For the junk I want to store, I bought a sports bag and keeping all the stuff in there. I also have a bottle of spare oil, which I am keeping in a special bag by BMW, which can be attached to the trunk wall by loop velcro sewn onto the back. Cool stuff.


----------



## tgravo2 (Dec 7, 2002)

I put my jumper cables in the little bin that covers the spare tire when you lift up the trunk flooring.


----------



## Plaz (Dec 19, 2001)

tgravo2 said:


> I put my jumper cables in the little bin that covers the spare tire when you lift up the trunk flooring.


Oh, you mean the heroin compartment?

:rofl:


----------



## gerg (Dec 28, 2003)

I have a rusty razor in my weed compartment. Never removed it. The previous owner must have used it as a Nose Candy Kit stash!


----------



## LDV330i (May 24, 2003)

TD said:


> Call me "nitpick" tonight, but the battery has never been in the front of a BMW as long as I've been alive, AFAIK.
> 
> That space used to house the DSC controller.

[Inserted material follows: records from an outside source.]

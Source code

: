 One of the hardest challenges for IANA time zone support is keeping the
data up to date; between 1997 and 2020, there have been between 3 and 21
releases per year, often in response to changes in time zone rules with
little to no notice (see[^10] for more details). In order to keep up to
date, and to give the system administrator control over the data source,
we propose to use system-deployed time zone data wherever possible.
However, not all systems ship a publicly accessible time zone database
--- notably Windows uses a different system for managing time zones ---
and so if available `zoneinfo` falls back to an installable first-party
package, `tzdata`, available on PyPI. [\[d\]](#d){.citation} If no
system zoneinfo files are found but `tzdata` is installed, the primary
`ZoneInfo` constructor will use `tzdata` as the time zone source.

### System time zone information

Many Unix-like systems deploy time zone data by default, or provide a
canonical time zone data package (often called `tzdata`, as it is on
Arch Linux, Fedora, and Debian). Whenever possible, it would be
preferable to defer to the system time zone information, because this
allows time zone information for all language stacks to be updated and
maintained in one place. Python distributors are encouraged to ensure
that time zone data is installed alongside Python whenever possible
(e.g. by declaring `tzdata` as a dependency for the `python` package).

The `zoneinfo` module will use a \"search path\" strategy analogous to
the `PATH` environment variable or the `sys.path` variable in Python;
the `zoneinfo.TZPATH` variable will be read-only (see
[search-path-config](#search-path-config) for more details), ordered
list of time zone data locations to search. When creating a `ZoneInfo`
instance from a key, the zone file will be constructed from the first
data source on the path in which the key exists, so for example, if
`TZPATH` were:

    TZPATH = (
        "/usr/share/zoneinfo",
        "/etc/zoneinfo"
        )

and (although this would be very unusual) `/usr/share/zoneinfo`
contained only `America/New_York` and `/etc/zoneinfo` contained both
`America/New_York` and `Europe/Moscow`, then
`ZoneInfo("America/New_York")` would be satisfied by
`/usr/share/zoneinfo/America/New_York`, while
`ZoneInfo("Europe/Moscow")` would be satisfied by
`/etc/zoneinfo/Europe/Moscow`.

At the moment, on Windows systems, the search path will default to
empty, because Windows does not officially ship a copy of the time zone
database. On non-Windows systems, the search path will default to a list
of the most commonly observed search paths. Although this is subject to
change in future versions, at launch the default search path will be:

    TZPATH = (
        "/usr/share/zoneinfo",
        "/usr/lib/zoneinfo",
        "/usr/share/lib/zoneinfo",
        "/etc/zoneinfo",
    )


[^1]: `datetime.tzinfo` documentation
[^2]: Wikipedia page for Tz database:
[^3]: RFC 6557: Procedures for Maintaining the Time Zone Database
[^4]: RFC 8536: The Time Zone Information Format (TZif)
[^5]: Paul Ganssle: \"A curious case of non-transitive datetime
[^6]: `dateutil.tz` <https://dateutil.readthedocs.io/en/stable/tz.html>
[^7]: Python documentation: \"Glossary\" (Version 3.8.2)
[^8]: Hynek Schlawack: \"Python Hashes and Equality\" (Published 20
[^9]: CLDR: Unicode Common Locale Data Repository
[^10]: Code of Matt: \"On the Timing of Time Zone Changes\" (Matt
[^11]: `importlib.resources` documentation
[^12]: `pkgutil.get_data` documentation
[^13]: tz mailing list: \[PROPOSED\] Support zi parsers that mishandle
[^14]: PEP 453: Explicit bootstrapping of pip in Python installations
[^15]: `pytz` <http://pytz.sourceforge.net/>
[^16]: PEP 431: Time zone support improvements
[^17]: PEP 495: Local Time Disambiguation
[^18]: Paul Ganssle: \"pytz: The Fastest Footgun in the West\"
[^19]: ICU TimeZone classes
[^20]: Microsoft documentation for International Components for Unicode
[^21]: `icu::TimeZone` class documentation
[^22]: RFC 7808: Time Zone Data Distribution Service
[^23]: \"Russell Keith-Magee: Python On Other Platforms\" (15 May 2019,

 My 318ti was/is a BMW as far as I know, and the battery was up front.


----------



## andy_thomas (Oct 7, 2002)

TD said:


> My E30 had it's battery in the trunk as do both of my E36s. How far back do you consider recent? The E30s started production in 1983.


How far back? E36 and E46 cars have batteries in the front. There's a chap on here who posted pics of a 316ti - built about thirty minutes ago - and you can clearly see the battery in the engine compartment.

E30s actually started production in 1982, not 1983.


----------



## Alex Baumann (Dec 19, 2001)

andy_thomas said:


> How far back? E36 and E46 cars have batteries in the front.


Only the four cylinder models. 318d and 320d, although four cylinder, have the battery in the trunk.


----------



## otto325ci (Apr 16, 2002)

Soupcan325i said:


> I realized there is more ghetto storage space in the wheel well of the spare...not much, but enough for a few bottles of water and some rope.


 :rofl: Actually I like the "G" space right in front of me when I drive, took out the airbag on the steering wheel so i can hide my nine in there.


----------